American baseball player (born 1964)

Blaise Francis Ilsley (born April 9, 1964) is an American former professional baseball left-handed pitcher who played in with the Chicago Cubs, and was bullpen coach for the St. Louis Cardinals.

==Early and personal life==
Ilsley was born on April 9, 1964, in Alpena, Michigan. He was drafted in the 4th round by the Montreal Expos in the 1985 Major League Baseball draft after three seasons at Indiana State University.

==Playing career==
Illsley gained notice as a future big league prospect when he won 20 games in the minors during the 1986 season. Subsequent arm injuries hurt his career and he was released by the Houston Astros organization.

Ilsley spent seven seasons in the Astros farm system being signed as a free agent by the St. Louis Cardinals in December 1991. In the fall of 1992 Ilsley again became a free agent and signed with the Cubs in October of that year.

Ilsley was on the Cubs 1994 Opening day roster and appeared in 10 games that season. After being demoted to the minor leagues on July 7, 1994, Ilsley played four more years of professional baseball but never made it back to the Major Leagues.

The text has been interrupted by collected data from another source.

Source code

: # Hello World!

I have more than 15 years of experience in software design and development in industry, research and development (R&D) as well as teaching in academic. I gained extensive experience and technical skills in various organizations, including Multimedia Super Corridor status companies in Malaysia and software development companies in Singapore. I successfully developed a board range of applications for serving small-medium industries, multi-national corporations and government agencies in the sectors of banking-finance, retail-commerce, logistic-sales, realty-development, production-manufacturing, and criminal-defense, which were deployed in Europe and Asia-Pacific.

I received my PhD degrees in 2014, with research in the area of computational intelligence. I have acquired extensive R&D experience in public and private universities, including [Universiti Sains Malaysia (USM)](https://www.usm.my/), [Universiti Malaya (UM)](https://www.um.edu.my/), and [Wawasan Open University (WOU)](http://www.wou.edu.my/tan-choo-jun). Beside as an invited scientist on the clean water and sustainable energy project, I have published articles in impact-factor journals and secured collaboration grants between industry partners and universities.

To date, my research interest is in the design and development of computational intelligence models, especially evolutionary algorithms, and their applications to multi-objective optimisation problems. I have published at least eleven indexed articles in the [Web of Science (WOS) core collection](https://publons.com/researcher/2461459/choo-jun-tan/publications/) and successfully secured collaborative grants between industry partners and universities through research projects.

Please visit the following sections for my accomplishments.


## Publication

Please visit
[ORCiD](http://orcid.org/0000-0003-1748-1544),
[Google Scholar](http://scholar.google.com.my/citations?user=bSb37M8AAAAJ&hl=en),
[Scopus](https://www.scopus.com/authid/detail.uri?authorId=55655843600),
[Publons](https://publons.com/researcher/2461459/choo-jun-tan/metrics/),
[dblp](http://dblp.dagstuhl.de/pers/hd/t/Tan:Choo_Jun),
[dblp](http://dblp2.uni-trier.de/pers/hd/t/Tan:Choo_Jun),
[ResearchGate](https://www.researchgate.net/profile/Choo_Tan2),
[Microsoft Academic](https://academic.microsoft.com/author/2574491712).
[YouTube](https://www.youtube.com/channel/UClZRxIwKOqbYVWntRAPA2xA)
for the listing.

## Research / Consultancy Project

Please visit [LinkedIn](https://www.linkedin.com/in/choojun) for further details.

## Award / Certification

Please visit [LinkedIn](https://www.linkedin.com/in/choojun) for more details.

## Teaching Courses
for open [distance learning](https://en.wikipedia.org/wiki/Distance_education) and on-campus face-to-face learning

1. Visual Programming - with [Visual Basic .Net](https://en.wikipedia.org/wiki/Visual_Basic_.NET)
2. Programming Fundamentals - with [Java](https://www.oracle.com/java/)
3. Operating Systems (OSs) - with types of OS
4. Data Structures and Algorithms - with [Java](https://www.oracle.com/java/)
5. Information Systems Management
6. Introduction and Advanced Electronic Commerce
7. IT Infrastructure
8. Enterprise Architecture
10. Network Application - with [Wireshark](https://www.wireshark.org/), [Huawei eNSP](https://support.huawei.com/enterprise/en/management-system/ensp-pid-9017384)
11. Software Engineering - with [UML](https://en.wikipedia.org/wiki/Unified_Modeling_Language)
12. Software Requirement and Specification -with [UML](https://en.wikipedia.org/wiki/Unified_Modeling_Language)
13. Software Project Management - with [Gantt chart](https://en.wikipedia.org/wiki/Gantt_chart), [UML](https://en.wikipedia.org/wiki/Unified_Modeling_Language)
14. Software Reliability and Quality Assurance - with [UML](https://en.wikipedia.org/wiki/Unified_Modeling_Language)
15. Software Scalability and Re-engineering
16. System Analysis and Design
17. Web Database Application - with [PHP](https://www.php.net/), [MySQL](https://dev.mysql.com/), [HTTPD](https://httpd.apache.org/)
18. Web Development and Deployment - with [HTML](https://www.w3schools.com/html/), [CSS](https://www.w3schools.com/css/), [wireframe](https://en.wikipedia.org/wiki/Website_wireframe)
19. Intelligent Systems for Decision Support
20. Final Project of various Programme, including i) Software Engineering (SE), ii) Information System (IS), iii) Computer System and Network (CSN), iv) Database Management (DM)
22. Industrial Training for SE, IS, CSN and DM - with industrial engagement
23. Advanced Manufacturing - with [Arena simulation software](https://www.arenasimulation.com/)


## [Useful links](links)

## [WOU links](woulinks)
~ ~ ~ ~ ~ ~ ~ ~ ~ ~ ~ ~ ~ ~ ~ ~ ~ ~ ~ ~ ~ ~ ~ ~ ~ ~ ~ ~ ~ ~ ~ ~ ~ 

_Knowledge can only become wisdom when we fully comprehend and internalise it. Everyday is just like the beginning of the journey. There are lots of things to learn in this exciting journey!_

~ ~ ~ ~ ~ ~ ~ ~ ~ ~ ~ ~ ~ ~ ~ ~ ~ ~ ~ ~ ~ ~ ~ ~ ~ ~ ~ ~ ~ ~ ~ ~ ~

Ilsley spent 14 seasons in the minor leagues, accumulating an overall record of 113–73; winning 3 AAA Championships (1991 - Tucson Toros, 1993 - Iowa Cubs and 1997 - Buffalo Bisons). He finished his career by winning the Northern League championship with the 1998 Fargo-Moorhead RedHawks

Ilsley was a pitching coach in the minor leagues from 1999 to 2012, mainly in the St. Louis Cardinals organization. He won league titles with the Bluefield Orioles in 2001, the Tennessee Smokies in 2004 and with the Memphis Redbirds in 2009.

==Coaching career==
After his playing days were over, Ilsley has worked as a minor league pitching coach for the St. Louis Cardinals organization. After five seasons as pitching coach for the Cardinals Triple-A Memphis Redbirds, Ilsley was promoted to bullpen coach for the Cardinals in November, 2012. He replaced Dyar Miller, who served one season in the position.